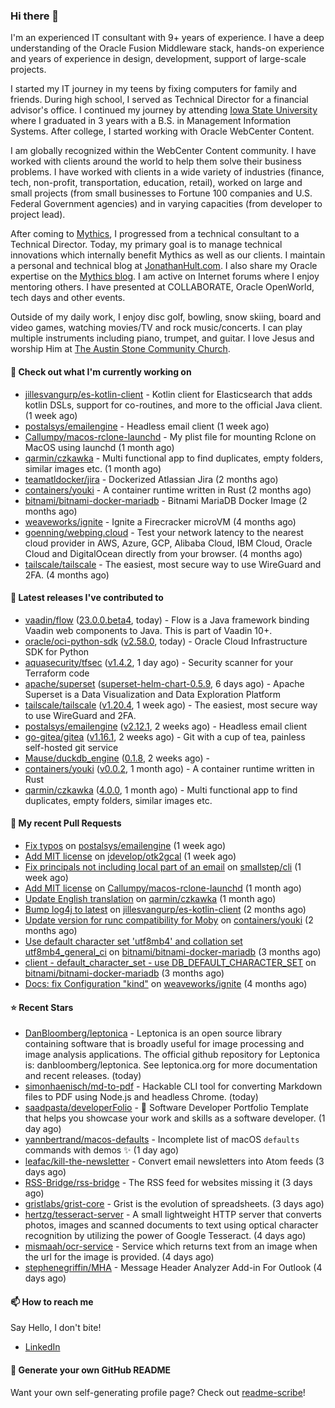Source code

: ### Hi there 👋

I'm an experienced IT consultant with 9+ years of experience. I have a deep understanding of the Oracle Fusion Middleware stack, hands-on experience and years of experience in design, development, support of large-scale projects.

I started my IT journey in my teens by fixing computers for family and friends. During high school, I served as Technical Director for a financial advisor's office. I continued my journey by attending [Iowa State University](iastate.edu) where I graduated in 3 years with a B.S. in Management Information Systems. After college, I started working with Oracle WebCenter Content.

I am globally recognized within the WebCenter Content community. I have worked with clients around the world to help them solve their business problems. I have worked with clients in a wide variety of industries (finance, tech, non-profit, transportation, education, retail), worked on large and small projects (from small businesses to Fortune 100 companies and U.S. Federal Government agencies) and in varying capacities (from developer to project lead).

After coming to [Mythics](https://www.mythics.com/), I progressed from a technical consultant to a Technical Director. Today, my primary goal is to manage technical innovations which internally benefit Mythics as well as our clients. I maintain a personal and technical blog at [JonathanHult.com](https://jonathanhult.com). I also share my Oracle expertise on the [Mythics blog](https://www.mythics.com/about/blog/). I am active on Internet forums where I enjoy mentoring others. I have presented at COLLABORATE, Oracle OpenWorld, tech days and other events.

Outside of my daily work, I enjoy disc golf, bowling, snow skiing, board and video games, watching movies/TV and rock music/concerts. I can play multiple instruments including piano, trumpet, and guitar. I love Jesus and worship Him at [The Austin Stone Community Church](https://austinstone.org/).

#### 👷 Check out what I'm currently working on

- [jillesvangurp/es-kotlin-client](https://github.com/jillesvangurp/es-kotlin-client) - Kotlin client for Elasticsearch that adds kotlin DSLs, support for co-routines, and more to the official Java client. (1 week ago)
- [postalsys/emailengine](https://github.com/postalsys/emailengine) - Headless email client (1 week ago)
- [Callumpy/macos-rclone-launchd](https://github.com/Callumpy/macos-rclone-launchd) - My plist file for mounting Rclone on MacOS using launchd (1 month ago)
- [qarmin/czkawka](https://github.com/qarmin/czkawka) - Multi functional app to find duplicates, empty folders, similar images etc. (1 month ago)
- [teamatldocker/jira](https://github.com/teamatldocker/jira) - Dockerized Atlassian Jira (2 months ago)
- [containers/youki](https://github.com/containers/youki) - A container runtime written in Rust (2 months ago)
- [bitnami/bitnami-docker-mariadb](https://github.com/bitnami/bitnami-docker-mariadb) - Bitnami MariaDB Docker Image (2 months ago)
- [weaveworks/ignite](https://github.com/weaveworks/ignite) - Ignite a Firecracker microVM (4 months ago)
- [goenning/webping.cloud](https://github.com/goenning/webping.cloud) - Test your network latency to the nearest cloud provider in AWS, Azure, GCP, Alibaba Cloud, IBM Cloud, Oracle Cloud and DigitalOcean directly from your browser. (4 months ago)
- [tailscale/tailscale](https://github.com/tailscale/tailscale) - The easiest, most secure way to use WireGuard and 2FA. (4 months ago)

#### 🔭 Latest releases I've contributed to

- [vaadin/flow](https://github.com/vaadin/flow) ([23.0.0.beta4](https://github.com/vaadin/flow/releases/tag/23.0.0.beta4), today) - Flow is a Java framework binding Vaadin web components to Java. This is part of Vaadin 10&#43;.
- [oracle/oci-python-sdk](https://github.com/oracle/oci-python-sdk) ([v2.58.0](https://github.com/oracle/oci-python-sdk/releases/tag/v2.58.0), today) - Oracle Cloud Infrastructure SDK for Python
- [aquasecurity/tfsec](https://github.com/aquasecurity/tfsec) ([v1.4.2](https://github.com/aquasecurity/tfsec/releases/tag/v1.4.2), 1 day ago) - Security scanner for your Terraform code
- [apache/superset](https://github.com/apache/superset) ([superset-helm-chart-0.5.9](https://github.com/apache/superset/releases/tag/superset-helm-chart-0.5.9), 6 days ago) - Apache Superset is a Data Visualization and Data Exploration Platform
- [tailscale/tailscale](https://github.com/tailscale/tailscale) ([v1.20.4](https://github.com/tailscale/tailscale/releases/tag/v1.20.4), 1 week ago) - The easiest, most secure way to use WireGuard and 2FA.
- [postalsys/emailengine](https://github.com/postalsys/emailengine) ([v2.12.1](https://github.com/postalsys/emailengine/releases/tag/v2.12.1), 2 weeks ago) - Headless email client
- [go-gitea/gitea](https://github.com/go-gitea/gitea) ([v1.16.1](https://github.com/go-gitea/gitea/releases/tag/v1.16.1), 2 weeks ago) - Git with a cup of tea, painless self-hosted git service
- [Mause/duckdb_engine](https://github.com/Mause/duckdb_engine) ([0.1.8](https://github.com/Mause/duckdb_engine/releases/tag/0.1.8), 2 weeks ago) - 
- [containers/youki](https://github.com/containers/youki) ([v0.0.2](https://github.com/containers/youki/releases/tag/v0.0.2), 1 month ago) - A container runtime written in Rust
- [qarmin/czkawka](https://github.com/qarmin/czkawka) ([4.0.0](https://github.com/qarmin/czkawka/releases/tag/4.0.0), 1 month ago) - Multi functional app to find duplicates, empty folders, similar images etc.

#### 🔨 My recent Pull Requests

- [Fix typos](https://github.com/postalsys/emailengine/pull/112) on [postalsys/emailengine](https://github.com/postalsys/emailengine) (1 week ago)
- [Add MIT license](https://github.com/jdevelop/otk2gcal/pull/1) on [jdevelop/otk2gcal](https://github.com/jdevelop/otk2gcal) (1 week ago)
- [Fix principals not including local part of an email](https://github.com/smallstep/cli/pull/635) on [smallstep/cli](https://github.com/smallstep/cli) (1 week ago)
- [Add MIT license](https://github.com/Callumpy/macos-rclone-launchd/pull/1) on [Callumpy/macos-rclone-launchd](https://github.com/Callumpy/macos-rclone-launchd) (1 month ago)
- [Update English translation](https://github.com/qarmin/czkawka/pull/585) on [qarmin/czkawka](https://github.com/qarmin/czkawka) (1 month ago)
- [Bump log4j to latest](https://github.com/jillesvangurp/es-kotlin-client/pull/76) on [jillesvangurp/es-kotlin-client](https://github.com/jillesvangurp/es-kotlin-client) (2 months ago)
- [Update version for runc compatibility for Moby](https://github.com/containers/youki/pull/530) on [containers/youki](https://github.com/containers/youki) (2 months ago)
- [Use default character set &#39;utf8mb4&#39; and collation set utf8mb4_general_ci](https://github.com/bitnami/bitnami-docker-mariadb/pull/255) on [bitnami/bitnami-docker-mariadb](https://github.com/bitnami/bitnami-docker-mariadb) (3 months ago)
- [client - default_character_set - use DB_DEFAULT_CHARACTER_SET](https://github.com/bitnami/bitnami-docker-mariadb/pull/254) on [bitnami/bitnami-docker-mariadb](https://github.com/bitnami/bitnami-docker-mariadb) (3 months ago)
- [Docs: fix Configuration &#34;kind&#34;](https://github.com/weaveworks/ignite/pull/877) on [weaveworks/ignite](https://github.com/weaveworks/ignite) (4 months ago)

#### ⭐ Recent Stars

- [DanBloomberg/leptonica](https://github.com/DanBloomberg/leptonica) - Leptonica is an open source library containing software that is broadly useful for image processing and image analysis applications. The official github repository for Leptonica is: danbloomberg/leptonica.  See leptonica.org for more documentation and recent releases. (today)
- [simonhaenisch/md-to-pdf](https://github.com/simonhaenisch/md-to-pdf) - Hackable CLI tool for converting Markdown files to PDF using Node.js and headless Chrome. (today)
- [saadpasta/developerFolio](https://github.com/saadpasta/developerFolio) - 🚀 Software Developer Portfolio Template that helps you showcase your work and skills as a software developer. (1 day ago)
- [yannbertrand/macos-defaults](https://github.com/yannbertrand/macos-defaults) - Incomplete list of macOS `defaults` commands with demos ✨ (1 day ago)
- [leafac/kill-the-newsletter](https://github.com/leafac/kill-the-newsletter) - Convert email newsletters into Atom feeds (3 days ago)
- [RSS-Bridge/rss-bridge](https://github.com/RSS-Bridge/rss-bridge) - The RSS feed for websites missing it (3 days ago)
- [gristlabs/grist-core](https://github.com/gristlabs/grist-core) -  Grist is the evolution of spreadsheets.  (3 days ago)
- [hertzg/tesseract-server](https://github.com/hertzg/tesseract-server) - A small lightweight HTTP server that converts photos, images and scanned documents to text using optical character recognition by utilizing the power of Google Tesseract. (4 days ago)
- [mismaah/ocr-service](https://github.com/mismaah/ocr-service) - Service which returns text from an image when the url for the image is provided. (4 days ago)
- [stephenegriffin/MHA](https://github.com/stephenegriffin/MHA) - Message Header Analyzer Add-in For Outlook (4 days ago)

#### 📫 How to reach me

Say Hello, I don't bite!

- [LinkedIn](https://www.linkedin.com/in/jonathanhult)

#### 📖 Generate your own GitHub README

Want your own self-generating profile page? Check out [readme-scribe](https://github.com/muesli/readme-scribe)!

> **About this exercise**: Copy, exactly and only, the lines above that begin with the one containing "- [Docs: fix" and finish with the one containing "#### ⭐ Recent Stars".

> **Expected answer**:
- [Docs: fix Configuration &#34;kind&#34;](https://github.com/weaveworks/ignite/pull/877) on [weaveworks/ignite](https://github.com/weaveworks/ignite) (4 months ago)

#### ⭐ Recent Stars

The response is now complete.